**** Record extracts ****
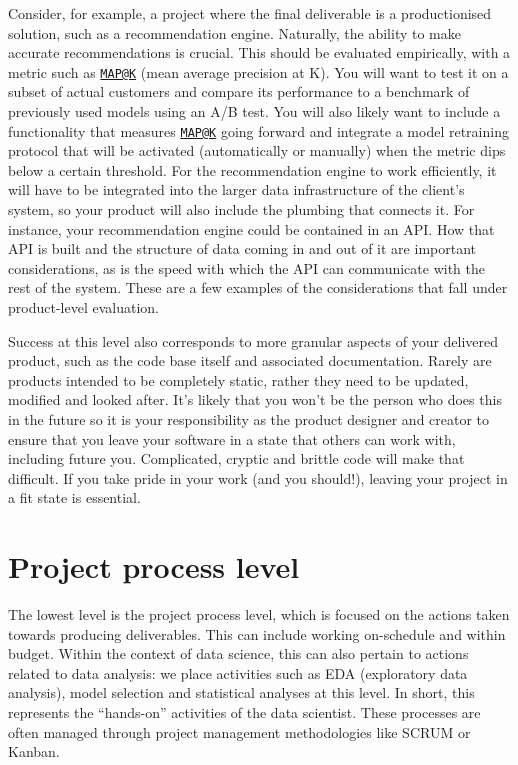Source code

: \documentclass[
]{book}
\begin{document}
Consider, for example, a project where the final deliverable is a
productionised solution, such as a recommendation engine. Naturally, the
ability to make accurate recommendations is crucial. This should be
evaluated empirically, with a metric such as
\href{mailto:MAP@K}{\nolinkurl{MAP@K}} (mean average precision at K).
You will want to test it on a subset of actual customers and compare its
performance to a benchmark of previously used models using an A/B test.
You will also likely want to include a functionality that measures
\href{mailto:MAP@K}{\nolinkurl{MAP@K}} going forward and integrate a
model retraining protocol that will be activated (automatically or
manually) when the metric dips below a certain threshold. For the
recommendation engine to work efficiently, it will have to be integrated
into the larger data infrastructure of the client's system, so your
product will also include the plumbing that connects it. For instance,
your recommendation engine could be contained in an API. How that API is
built and the structure of data coming in and out of it are important
considerations, as is the speed with which the API can communicate with
the rest of the system. These are a few examples of the considerations
that fall under product-level evaluation.

Success at this level also corresponds to more granular aspects of your
delivered product, such as the code base itself and associated
documentation. Rarely are products intended to be completely static,
rather they need to be updated, modified and looked after. It's likely
that you won't be the person who does this in the future so it is your
responsibility as the product designer and creator to ensure that you
leave your software in a state that others can work with, including
future you. Complicated, cryptic and brittle code will make that
difficult. If you take pride in your work (and you should!), leaving
your project in a fit state is essential.

\hypertarget{project-process-level}{%
\section{Project process level}\label{project-process-level}}

The lowest level is the project process level, which is focused on the
actions taken towards producing deliverables. This can include working
on-schedule and within budget. Within the context of data science, this
can also pertain to actions related to data analysis: we place
activities such as EDA (exploratory data analysis), model selection and
statistical analyses at this level. In short, this represents the
``hands-on'' activities of the data scientist. These processes are often
managed through project management methodologies like SCRUM or Kanban.
\end{document}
****
What to do: Your reply is the full set of entries reproduced exactly, with images omitted.

Task solution:
Source code

: \documentclass[
]{book}
\begin{document}
Consider, for example, a project where the final deliverable is a
productionised solution, such as a recommendation engine. Naturally, the
ability to make accurate recommendations is crucial. This should be
evaluated empirically, with a metric such as
\href{mailto:MAP@K}{\nolinkurl{MAP@K}} (mean average precision at K).
You will want to test it on a subset of actual customers and compare its
performance to a benchmark of previously used models using an A/B test.
You will also likely want to include a functionality that measures
\href{mailto:MAP@K}{\nolinkurl{MAP@K}} going forward and integrate a
model retraining protocol that will be activated (automatically or
manually) when the metric dips below a certain threshold. For the
recommendation engine to work efficiently, it will have to be integrated
into the larger data infrastructure of the client's system, so your
product will also include the plumbing that connects it. For instance,
your recommendation engine could be contained in an API. How that API is
built and the structure of data coming in and out of it are important
considerations, as is the speed with which the API can communicate with
the rest of the system. These are a few examples of the considerations
that fall under product-level evaluation.

Success at this level also corresponds to more granular aspects of your
delivered product, such as the code base itself and associated
documentation. Rarely are products intended to be completely static,
rather they need to be updated, modified and looked after. It's likely
that you won't be the person who does this in the future so it is your
responsibility as the product designer and creator to ensure that you
leave your software in a state that others can work with, including
future you. Complicated, cryptic and brittle code will make that
difficult. If you take pride in your work (and you should!), leaving
your project in a fit state is essential.

\hypertarget{project-process-level}{%
\section{Project process level}\label{project-process-level}}

The lowest level is the project process level, which is focused on the
actions taken towards producing deliverables. This can include working
on-schedule and within budget. Within the context of data science, this
can also pertain to actions related to data analysis: we place
activities such as EDA (exploratory data analysis), model selection and
statistical analyses at this level. In short, this represents the
``hands-on'' activities of the data scientist. These processes are often
managed through project management methodologies like SCRUM or Kanban.
\end{document}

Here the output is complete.